Artificial Lure here with your San Francisco Bay fishing report for Saturday, June 21, 2025.
We’re rolling into summer with primo fishing conditions across the Bay. Weather today is classic late June—expect cool, breezy mornings, burning off to sunny, comfortable afternoons, perfect for a day on the water. Sunrise was at 5:48 AM and sunset clocks in late at 8:35 PM, so you’ve got all the daylight you’ll need to chase those big bites. Tides are showing a solid swing: early low at 2:19 AM (1.61 ft), a strong high at 8:38 AM (5.87 ft), another low at 1:30 PM (3.84 ft), and a big evening high at 7:55 PM pushing up to 8.56 ft, providing great moving water for predatory fish activity according to tide-forecast.com.
The bite’s been on fire this week.

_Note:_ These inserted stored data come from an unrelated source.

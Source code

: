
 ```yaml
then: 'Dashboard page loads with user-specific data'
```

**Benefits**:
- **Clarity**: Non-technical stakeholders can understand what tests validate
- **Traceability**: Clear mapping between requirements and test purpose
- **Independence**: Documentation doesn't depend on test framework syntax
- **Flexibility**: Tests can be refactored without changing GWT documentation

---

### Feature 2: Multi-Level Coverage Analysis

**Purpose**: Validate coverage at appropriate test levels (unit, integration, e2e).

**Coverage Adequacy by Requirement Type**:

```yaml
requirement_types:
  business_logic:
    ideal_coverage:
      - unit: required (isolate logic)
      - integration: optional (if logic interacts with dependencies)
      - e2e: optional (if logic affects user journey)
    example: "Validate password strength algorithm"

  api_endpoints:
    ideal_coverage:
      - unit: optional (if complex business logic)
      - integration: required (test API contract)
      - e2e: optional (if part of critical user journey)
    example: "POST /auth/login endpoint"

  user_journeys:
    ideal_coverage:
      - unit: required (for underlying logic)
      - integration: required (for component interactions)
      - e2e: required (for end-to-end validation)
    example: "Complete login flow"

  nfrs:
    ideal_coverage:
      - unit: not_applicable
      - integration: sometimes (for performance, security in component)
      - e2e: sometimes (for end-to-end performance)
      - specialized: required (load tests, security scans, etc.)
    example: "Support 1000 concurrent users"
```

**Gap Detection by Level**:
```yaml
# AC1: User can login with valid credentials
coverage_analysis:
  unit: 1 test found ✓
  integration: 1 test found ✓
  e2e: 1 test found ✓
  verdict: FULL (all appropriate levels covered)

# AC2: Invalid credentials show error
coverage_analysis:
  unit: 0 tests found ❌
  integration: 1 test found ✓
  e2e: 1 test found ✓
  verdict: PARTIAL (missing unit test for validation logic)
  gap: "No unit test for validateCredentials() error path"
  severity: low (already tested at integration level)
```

According to Nor Cal Fish Reports and Sportfishing Report, party boats out of Berkeley and San Francisco have been stacking up limits of quality California halibut and striped bass, with multiple trips posting 20-40 halibut and 30-40 striped bass per day. California Dawn II, for example, logged 38 halibut and 38 stripers in one full-day trip yesterday, and the Happy Hooker had similar tallies. Most halibut are running up to the 25-pound mark, and the bass are plenty chunky, up to 18 pounds. The New Rayann out of Sausalito posted 20 halibut and 20 stripers for 10 anglers—solid action all around.
Fishing’s best around the tide changes, especially the morning flooding and that big evening high. If you want numbers and quality, head to the flats around Angel Island, the Berkeley Flats, and Southampton Shoal—these spots have been hot for both bass and halibut. The south side of Alcatraz is turning up some nice fish, and the deep-water edges near Treasure Island have produced solid catches.
Drift live anchovies or shiners on a three-way rig for halibut—tops for big fish. Trolling green or chartreuse hoochies with a herring strip will get bit, too. For stripers, toss white or chartreuse swimbaits, or troll Rattletraps and Yo-Zuris along the rockwall edges and under the bridges. If you want to keep it classic, fresh sardine chunks on a sliding sinker rig are putting up fish, especially on the outgoing tide. Boat limits of both species have come on these techniques all week.
The action is best early and late, so plan to fish the first few hours after sunrise or catch that late bite before sunset. Water temps are up, bait is thick, and fish are hungry across much of the bay.
For shore anglers, hit the piers at Fort Point and Oyster Point on the high tide for a good shot at stripers. If you’re launching out of Berkeley or Emeryville, you’re five minutes from the action.